The 90-year-old Doshi – one of the last living architects to have apprenticed with the Franco-Swiss trailblazer Le Corbusier – distinguished his work by committing to sustainable architecture and inexpensive housing, bringing modernist design to an India still rooted in traditionalism.

He is the 45th Pritzker laureate and the first from India.

“Architect, urban planner, and educator for the past 70 years, Doshi has been instrumental in shaping the discourse of architecture throughout India and internationally,” stated in a press release.

“Influenced by masters of 20th century architecture, Charles-Édouard Jeanneret, known as Le Corbusier, and Louis Khan, Doshi has been able to interpret architecture and transform it into built works that respect eastern culture while enhancing the quality of living in India.
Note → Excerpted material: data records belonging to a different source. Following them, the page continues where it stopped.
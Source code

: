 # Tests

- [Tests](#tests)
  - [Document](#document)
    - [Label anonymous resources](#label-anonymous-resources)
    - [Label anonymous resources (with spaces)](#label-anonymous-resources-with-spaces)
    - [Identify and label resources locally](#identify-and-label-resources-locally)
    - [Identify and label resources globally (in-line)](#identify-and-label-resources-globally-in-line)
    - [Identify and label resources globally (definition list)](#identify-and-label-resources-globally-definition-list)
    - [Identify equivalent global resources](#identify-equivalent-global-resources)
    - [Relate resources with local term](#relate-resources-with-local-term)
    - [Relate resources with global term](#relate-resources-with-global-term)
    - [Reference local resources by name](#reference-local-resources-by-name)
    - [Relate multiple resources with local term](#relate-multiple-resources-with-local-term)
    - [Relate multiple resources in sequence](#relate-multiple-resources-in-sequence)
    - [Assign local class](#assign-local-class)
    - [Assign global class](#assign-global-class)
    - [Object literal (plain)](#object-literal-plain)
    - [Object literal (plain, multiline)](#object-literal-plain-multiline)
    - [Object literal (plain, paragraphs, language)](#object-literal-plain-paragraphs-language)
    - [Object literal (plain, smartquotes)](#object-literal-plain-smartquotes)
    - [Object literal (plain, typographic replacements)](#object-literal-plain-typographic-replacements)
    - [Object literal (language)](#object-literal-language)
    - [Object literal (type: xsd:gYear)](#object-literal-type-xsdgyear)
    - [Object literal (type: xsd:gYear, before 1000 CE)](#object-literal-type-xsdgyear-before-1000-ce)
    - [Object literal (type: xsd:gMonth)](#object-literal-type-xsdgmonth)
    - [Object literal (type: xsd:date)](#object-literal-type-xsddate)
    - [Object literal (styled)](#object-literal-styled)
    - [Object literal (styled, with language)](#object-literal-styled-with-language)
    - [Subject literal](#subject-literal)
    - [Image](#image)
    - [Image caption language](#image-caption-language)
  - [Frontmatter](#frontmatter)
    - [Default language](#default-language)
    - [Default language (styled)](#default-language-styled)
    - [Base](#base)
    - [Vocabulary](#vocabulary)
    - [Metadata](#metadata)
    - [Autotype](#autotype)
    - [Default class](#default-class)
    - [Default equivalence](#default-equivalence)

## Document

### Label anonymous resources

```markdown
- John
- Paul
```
His ethical and personal approach to architecture has touched lives of every socio-economic class across a broad spectrum of genres since the 1950s.”

Among Doshi’s achievements: the Aranya low-cost housing project in Indore, which accommodates over 80,000 people, many of them poor, through a system of houses, courtyards and internal pathways. He has become famous in his native India as an educator who transformed practices in his field, partly by establishing several schools of architecture and design. He has built more than a hundred buildings that reflect his investment in local materials, social change and the environment. As a student and young architect himself, Doshi worked with two of the great Modernists of the 20th century: Le Corbusier and Louis Kahn.

Doshi started studying architecture in 1947, the same year India gained independence. His family built furniture, not buildings, but one of the architect’s earliest inspirations was his grandfather’s house, upon which new levels were repeatedly added, to accommodate three uncles and their families.

“I always sensed the space as alive,” Doshi remembers. “Space and light and the kind of movement that gets into the space for me are very, very significant. That’s what generates a dialogue. That’s what generates activities. And that’s where you begin to become part of life. My architecture philosophy is: Architecture is a backdrop for life.”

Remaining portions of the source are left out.